Records from a data source

= = = =

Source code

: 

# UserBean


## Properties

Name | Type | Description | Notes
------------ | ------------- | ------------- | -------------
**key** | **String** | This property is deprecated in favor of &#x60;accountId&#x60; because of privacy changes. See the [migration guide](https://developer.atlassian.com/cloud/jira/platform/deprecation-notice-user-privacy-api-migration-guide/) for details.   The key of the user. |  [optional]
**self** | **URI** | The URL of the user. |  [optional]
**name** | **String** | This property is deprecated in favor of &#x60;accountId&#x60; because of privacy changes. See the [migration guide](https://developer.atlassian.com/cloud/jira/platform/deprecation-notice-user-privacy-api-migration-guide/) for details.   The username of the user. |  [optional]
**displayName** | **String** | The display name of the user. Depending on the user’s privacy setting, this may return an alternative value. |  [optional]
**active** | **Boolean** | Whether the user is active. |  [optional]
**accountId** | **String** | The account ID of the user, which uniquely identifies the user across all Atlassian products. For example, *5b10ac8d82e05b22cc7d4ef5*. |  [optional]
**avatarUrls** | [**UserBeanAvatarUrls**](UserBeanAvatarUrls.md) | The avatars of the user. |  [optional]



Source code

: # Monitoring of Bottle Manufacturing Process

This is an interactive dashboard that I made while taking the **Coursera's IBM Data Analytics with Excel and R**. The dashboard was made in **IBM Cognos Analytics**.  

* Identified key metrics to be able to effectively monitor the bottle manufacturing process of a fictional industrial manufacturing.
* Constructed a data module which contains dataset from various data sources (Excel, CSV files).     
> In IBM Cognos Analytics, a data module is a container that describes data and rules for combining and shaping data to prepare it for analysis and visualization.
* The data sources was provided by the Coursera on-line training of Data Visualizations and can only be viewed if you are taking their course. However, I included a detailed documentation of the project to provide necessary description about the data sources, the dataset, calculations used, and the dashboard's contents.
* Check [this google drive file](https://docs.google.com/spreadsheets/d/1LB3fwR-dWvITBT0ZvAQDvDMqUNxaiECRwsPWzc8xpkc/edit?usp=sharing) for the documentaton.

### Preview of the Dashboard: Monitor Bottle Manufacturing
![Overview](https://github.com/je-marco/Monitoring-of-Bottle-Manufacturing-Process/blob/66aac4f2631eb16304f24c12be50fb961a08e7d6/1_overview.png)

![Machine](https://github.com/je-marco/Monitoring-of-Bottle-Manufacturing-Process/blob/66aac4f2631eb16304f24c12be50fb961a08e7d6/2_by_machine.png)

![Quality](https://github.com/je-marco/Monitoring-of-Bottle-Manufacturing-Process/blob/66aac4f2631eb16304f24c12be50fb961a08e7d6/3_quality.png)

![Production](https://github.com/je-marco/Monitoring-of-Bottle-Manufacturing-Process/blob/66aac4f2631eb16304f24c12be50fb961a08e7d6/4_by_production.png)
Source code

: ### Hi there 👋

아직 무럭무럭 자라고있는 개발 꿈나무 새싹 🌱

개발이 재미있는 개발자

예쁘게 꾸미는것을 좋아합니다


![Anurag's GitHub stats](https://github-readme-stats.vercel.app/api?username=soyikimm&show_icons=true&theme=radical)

= = = =

**Work required:** Retype all the data exactly, line for line.

**Task response:**
Source code

: 

# UserBean


## Properties

Name | Type | Description | Notes
------------ | ------------- | ------------- | -------------
**key** | **String** | This property is deprecated in favor of &#x60;accountId&#x60; because of privacy changes. See the [migration guide](https://developer.atlassian.com/cloud/jira/platform/deprecation-notice-user-privacy-api-migration-guide/) for details.   The key of the user. |  [optional]
**self** | **URI** | The URL of the user. |  [optional]
**name** | **String** | This property is deprecated in favor of &#x60;accountId&#x60; because of privacy changes. See the [migration guide](https://developer.atlassian.com/cloud/jira/platform/deprecation-notice-user-privacy-api-migration-guide/) for details.   The username of the user. |  [optional]
**displayName** | **String** | The display name of the user. Depending on the user’s privacy setting, this may return an alternative value. |  [optional]
**active** | **Boolean** | Whether the user is active. |  [optional]
**accountId** | **String** | The account ID of the user, which uniquely identifies the user across all Atlassian products. For example, *5b10ac8d82e05b22cc7d4ef5*. |  [optional]
**avatarUrls** | [**UserBeanAvatarUrls**](UserBeanAvatarUrls.md) | The avatars of the user. |  [optional]



Source code

: # Monitoring of Bottle Manufacturing Process

This is an interactive dashboard that I made while taking the **Coursera's IBM Data Analytics with Excel and R**. The dashboard was made in **IBM Cognos Analytics**.  

* Identified key metrics to be able to effectively monitor the bottle manufacturing process of a fictional industrial manufacturing.
* Constructed a data module which contains dataset from various data sources (Excel, CSV files).     
> In IBM Cognos Analytics, a data module is a container that describes data and rules for combining and shaping data to prepare it for analysis and visualization.
* The data sources was provided by the Coursera on-line training of Data Visualizations and can only be viewed if you are taking their course. However, I included a detailed documentation of the project to provide necessary description about the data sources, the dataset, calculations used, and the dashboard's contents.
* Check [this google drive file](https://docs.google.com/spreadsheets/d/1LB3fwR-dWvITBT0ZvAQDvDMqUNxaiECRwsPWzc8xpkc/edit?usp=sharing) for the documentaton.

### Preview of the Dashboard: Monitor Bottle Manufacturing
![Overview](https://github.com/je-marco/Monitoring-of-Bottle-Manufacturing-Process/blob/66aac4f2631eb16304f24c12be50fb961a08e7d6/1_overview.png)

![Machine](https://github.com/je-marco/Monitoring-of-Bottle-Manufacturing-Process/blob/66aac4f2631eb16304f24c12be50fb961a08e7d6/2_by_machine.png)

![Quality](https://github.com/je-marco/Monitoring-of-Bottle-Manufacturing-Process/blob/66aac4f2631eb16304f24c12be50fb961a08e7d6/3_quality.png)

![Production](https://github.com/je-marco/Monitoring-of-Bottle-Manufacturing-Process/blob/66aac4f2631eb16304f24c12be50fb961a08e7d6/4_by_production.png)
Source code

: ### Hi there 👋

아직 무럭무럭 자라고있는 개발 꿈나무 새싹 🌱

개발이 재미있는 개발자

예쁘게 꾸미는것을 좋아합니다


![Anurag's GitHub stats](https://github-readme-stats.vercel.app/api?username=soyikimm&show_icons=true&theme=radical)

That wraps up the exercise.